Once the chicken has finished brining, remove each tender, pat dry with paper towels to remove excess moisture, and then dredge them thoroughly in the seasoned flour mixture, pressing gently to ensure an even coating.
Heat the oil in a deep-frying pan or pot over medium-high heat until it reaches 180°C (350°F). Use a thermometer to check the temperature, and wait until the oil shimmers and is slightly bubbling.
Carefully add the coated tenders into the hot oil, working in batches to avoid overcrowding. Fry for 3-4 minutes, turning occasionally, until the tenders turn a golden brown and crackle with crispiness.

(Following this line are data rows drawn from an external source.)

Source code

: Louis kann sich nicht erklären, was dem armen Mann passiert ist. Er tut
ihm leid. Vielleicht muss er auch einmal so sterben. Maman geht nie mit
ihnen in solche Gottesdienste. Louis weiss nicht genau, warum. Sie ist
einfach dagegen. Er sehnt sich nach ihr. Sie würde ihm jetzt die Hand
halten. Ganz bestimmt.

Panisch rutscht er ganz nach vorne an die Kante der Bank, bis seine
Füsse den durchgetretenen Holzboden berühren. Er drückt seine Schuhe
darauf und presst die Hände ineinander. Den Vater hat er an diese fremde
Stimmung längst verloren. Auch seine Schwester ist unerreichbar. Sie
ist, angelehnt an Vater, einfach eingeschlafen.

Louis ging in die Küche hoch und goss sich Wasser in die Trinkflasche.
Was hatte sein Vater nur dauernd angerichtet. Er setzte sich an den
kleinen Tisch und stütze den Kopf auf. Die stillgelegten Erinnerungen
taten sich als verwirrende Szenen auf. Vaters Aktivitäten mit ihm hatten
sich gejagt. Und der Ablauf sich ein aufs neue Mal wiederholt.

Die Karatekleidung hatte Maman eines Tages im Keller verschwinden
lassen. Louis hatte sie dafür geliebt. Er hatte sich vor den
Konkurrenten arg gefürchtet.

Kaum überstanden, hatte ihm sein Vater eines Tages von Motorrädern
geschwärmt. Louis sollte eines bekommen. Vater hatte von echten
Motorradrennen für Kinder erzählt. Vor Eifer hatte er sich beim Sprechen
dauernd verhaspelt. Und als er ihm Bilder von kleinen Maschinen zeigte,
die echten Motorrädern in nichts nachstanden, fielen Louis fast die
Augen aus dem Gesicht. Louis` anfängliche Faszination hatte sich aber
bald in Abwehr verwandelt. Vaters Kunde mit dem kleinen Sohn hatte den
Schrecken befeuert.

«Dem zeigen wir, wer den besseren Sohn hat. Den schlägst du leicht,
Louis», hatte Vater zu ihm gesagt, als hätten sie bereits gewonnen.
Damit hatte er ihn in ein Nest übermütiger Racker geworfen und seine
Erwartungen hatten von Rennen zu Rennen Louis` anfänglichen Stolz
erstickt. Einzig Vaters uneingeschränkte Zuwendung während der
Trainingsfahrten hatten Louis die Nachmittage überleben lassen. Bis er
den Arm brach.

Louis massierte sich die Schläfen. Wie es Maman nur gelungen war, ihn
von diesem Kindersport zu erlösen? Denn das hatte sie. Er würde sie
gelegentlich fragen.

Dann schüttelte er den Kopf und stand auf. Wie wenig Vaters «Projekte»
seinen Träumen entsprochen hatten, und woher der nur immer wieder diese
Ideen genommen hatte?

Use a slotted spoon to remove the tenders from the oil once they are crispy and cooked through. Drain on paper towels to absorb excess oil and sprinkle lightly with salt immediately for added flavor.
Let the tenders rest for 2-3 minutes so the juices redistribute, keeping the inside moist while the outside stays crispy.
Serve these tender, crispy chicken strips hot with your favorite dipping sauces or sides for a delicious meal or snack.